Gary Hall’s recent thinking helps sharpen what the COLNLI Camel is
for: not navigating the AI 'storm' with better prediction, but changing who controls the oases—the cultural institutions and funding regimes that decide what counts as culture, who gets supported, and how prestige is reproduced. Read through
Defund Culture, the camel’s 'saddle redesign' becomes a concrete political demand: redistribute cultural resources away from elite prestige economies and toward commons-oriented, collective infrastructures—so the caravan doesn’t keep circling back to the same gated stops.

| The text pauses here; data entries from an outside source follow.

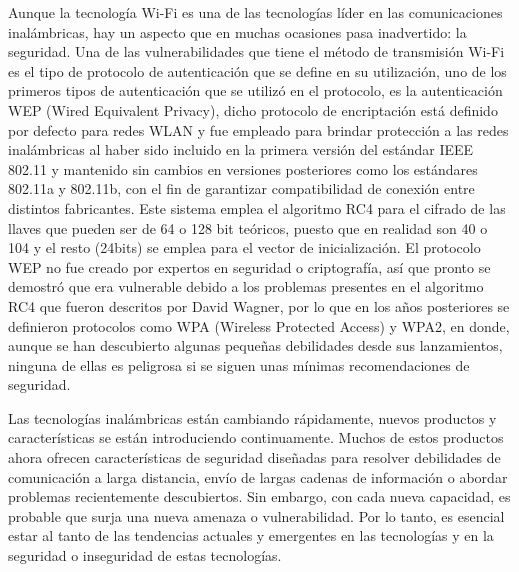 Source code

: Aunque la tecnología Wi-Fi es una de las tecnologías líder en las comunicaciones inalámbricas, hay un aspecto que en muchas ocasiones pasa inadvertido: la seguridad. Una de las vulnerabilidades que tiene el método de transmisión Wi-Fi es el tipo de protocolo de autenticación que se define en su utilización\cite{CorlettiEstrada2011SeguridadNiveles}, uno de los primeros tipos de autenticación que se utilizó en el protocolo, es la autenticación WEP (Wired Equivalent Privacy), dicho protocolo de encriptación está definido por defecto para redes WLAN y fue empleado para brindar protección a las redes inalámbricas al haber sido incluido en la primera versión del estándar IEEE 802.11 y mantenido sin cambios en versiones posteriores como los estándares 802.11a y 802.11b, con el fin  de garantizar compatibilidad de conexión entre distintos fabricantes\cite{Lehembre2006SeguridadWPA2}. Este sistema emplea el algoritmo RC4 para el cifrado de las llaves que pueden ser de 64 o 128 bit teóricos, puesto que en realidad son 40 o 104 y el resto (24bits) se emplea para el vector de inicialización. El protocolo WEP no fue creado por expertos en seguridad o criptografía, así que pronto se demostró que era vulnerable debido a los problemas presentes en el algoritmo RC4 que fueron descritos por David Wagner, por lo que en los años posteriores se definieron protocolos como WPA (Wireless Protected Access) y WPA2\cite{Lehembre2006SeguridadWPA2}, en donde, aunque se han descubierto algunas pequeñas debilidades desde sus lanzamientos, ninguna de ellas es peligrosa si se siguen unas mínimas recomendaciones de seguridad.  

Las tecnologías inalámbricas están cambiando rápidamente, nuevos productos y características se están introduciendo continuamente. Muchos de estos productos ahora ofrecen características de seguridad diseñadas para resolver debilidades de comunicación a larga distancia, envío de largas cadenas de información o abordar problemas recientemente descubiertos. Sin embargo, con cada nueva capacidad, es probable que surja una nueva amenaza o vulnerabilidad. Por lo tanto, es esencial estar al tanto de las tendencias actuales y emergentes en las tecnologías y en la seguridad o inseguridad de estas tecnologías. 

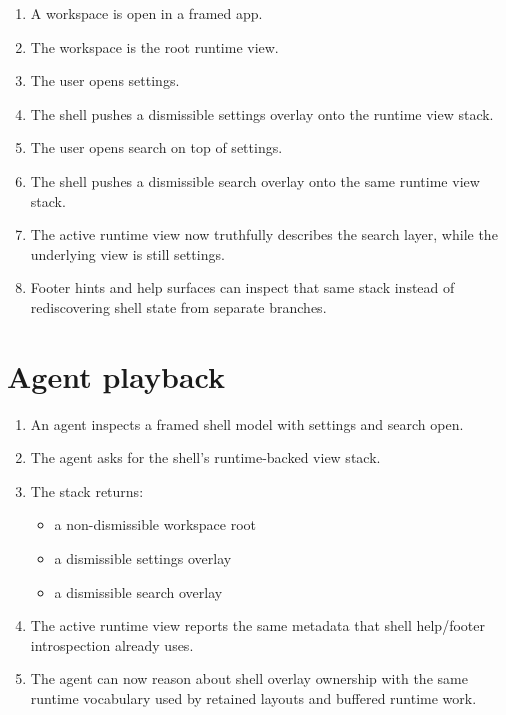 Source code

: \begin{enumerate}
\def\labelenumi{\arabic{enumi}.}
\tightlist
\item
  A workspace is open in a framed app.
\item
  The workspace is the root runtime view.
\item
  The user opens settings.
\item
  The shell pushes a dismissible settings overlay onto the runtime view stack.
\item
  The user opens search on top of settings.
\item
  The shell pushes a dismissible search overlay onto the same runtime view stack.
\item
  The active runtime view now truthfully describes the search layer, while the underlying view is still settings.
\item
  Footer hints and help surfaces can inspect that same stack instead of rediscovering shell state from separate branches.
\end{enumerate}

\section{Agent playback}\label{record-155-agent-playback}

\begin{enumerate}
\def\labelenumi{\arabic{enumi}.}
\tightlist
\item
  An agent inspects a framed shell model with settings and search open.
\item
  The agent asks for the shell's runtime-backed view stack.
\item
  The stack returns:

  \begin{itemize}
  \tightlist
  \item
    a non-dismissible workspace root
  \item
    a dismissible settings overlay
  \item
    a dismissible search overlay
  \end{itemize}
\item
  The active runtime view reports the same metadata that shell help/footer introspection already uses.
\item
  The agent can now reason about shell overlay ownership with the same runtime vocabulary used by retained layouts and buffered runtime work.
\end{enumerate}

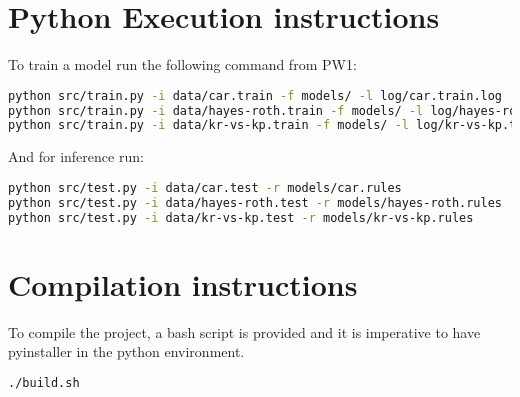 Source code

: \section{Python Execution instructions}

To train a model run the following command from PW1:

\begin{lstlisting}[language=bash]
python src/train.py -i data/car.train -f models/ -l log/car.train.log
python src/train.py -i data/hayes-roth.train -f models/ -l log/hayes-roth.train.log
python src/train.py -i data/kr-vs-kp.train -f models/ -l log/kr-vs-kp.train.log
\end{lstlisting}

And for inference run:
\begin{lstlisting}[language=bash]
python src/test.py -i data/car.test -r models/car.rules
python src/test.py -i data/hayes-roth.test -r models/hayes-roth.rules
python src/test.py -i data/kr-vs-kp.test -r models/kr-vs-kp.rules
\end{lstlisting}

\section{Compilation instructions}

To compile the project, a bash script  is provided and it is imperative to have pyinstaller in the python environment.

\begin{lstlisting}[language=bash]
./build.sh
\end{lstlisting}


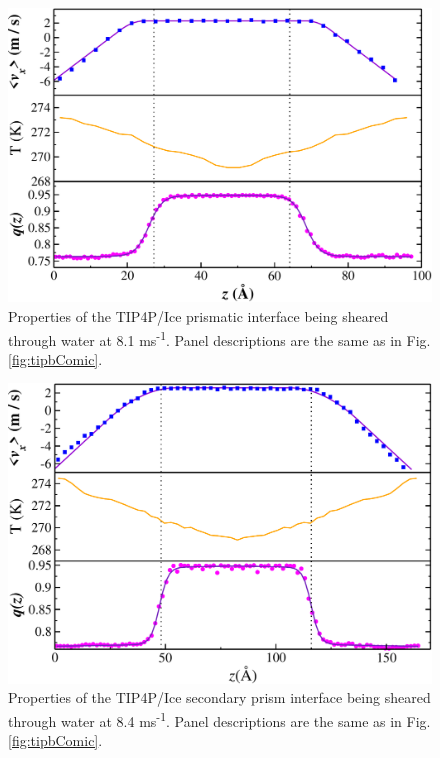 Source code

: \begin{figure}
\includegraphics[width=\linewidth]{Figures/Pyra_TIP4PIce_Plot}
\caption{\label{fig:tippyComic} Properties of the TIP4P/Ice prismatic
  interface being sheared through water at 8.1 ms\textsuperscript{-1}.
  Panel descriptions are the same as in Fig. \ref{fig:tipbComic}.}
\end{figure}

\begin{figure}
\includegraphics[width=\linewidth]{Figures/SecPrism_TIP4PIce_Plot}
\caption{\label{fig:tipsComic} Properties of the TIP4P/Ice secondary
  prism interface being sheared through water at 8.4
  ms\textsuperscript{-1}.  Panel descriptions are the same as in
  Fig. \ref{fig:tipbComic}.}
\end{figure}

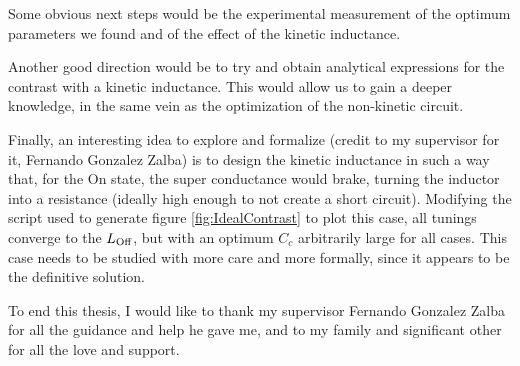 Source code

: \documentclass[../main.tex]{subfiles}
\begin{document}
Some obvious next steps would be the experimental measurement of
the optimum parameters we found and of the effect of the kinetic inductance.

Another good direction would be to try and obtain analytical expressions for
the contrast with a kinetic inductance. This would allow us to gain a deeper
knowledge, in the same vein as the optimization of the non-kinetic circuit.

Finally, an interesting idea to explore and formalize (credit to my supervisor for it,
Fernando Gonzalez Zalba) is to design the kinetic inductance in such a way that,
for the On state, the super conductance would brake, turning the inductor into a
resistance (ideally high enough to not create a short circuit).
Modifying the script used to generate figure \ref{fig:IdealContrast}
to plot this case, all tunings converge to the \(L_{\text{Off}}\), but with an
optimum \(C_{c}\) arbitrarily large for all cases. This case needs to be
studied with more care and more formally, since it appears to be the definitive
solution.

To end this thesis, I would like to thank my supervisor Fernando Gonzalez Zalba
for all the guidance and help he gave me, and to my family and significant
other for all the love and support.
\end{document}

At the same time, Hall’s practice around
CC4r and his insistence that creativity is made by heterogeneous human–nonhuman assemblages aligns with COLNLI’s core claim: there is no pure human creativity to protect, only arrangements to govern. In this metaphor, Hall is a camel driver not because he 'leads' the desert, but because he proposes route-changes and protocols—pirate, open, troublemaking—that keep hybrid intelligence from being packaged into tool-based genres ('AI art', 'computer art') and sold back to us as the next collectible style.
Camel dung has long been practical desert infrastructure. Dried, it burns steadily and can be used as cooking and heating fuel where wood is scarce; composted, it becomes a useful fertilizer that adds organic matter and helps sandy soils hold moisture; mixed with mud/clay and straw, it can strengthen earthen plasters or bricks; and in modern setups it can even feed biogas digesters, producing methane for energy plus a nutrient-rich slurry.
Camel shit or dung is what’s left after digestion/ai promptin: the unavoidable byproduct of processing accumulated 'memory'. The question isn’t whether there will be waste, but whether we compost it into shared resources (fuel, soil, building material—commons) or let it pile up as stench and noise.
I wonder if Gary Hall will re-butt all this with his own camel dung. All the prompts for this text were imagined and send by Roger Malina, most of the responses are from Aperio AI- facts have not been checked but the human imaginated narrative is what counts.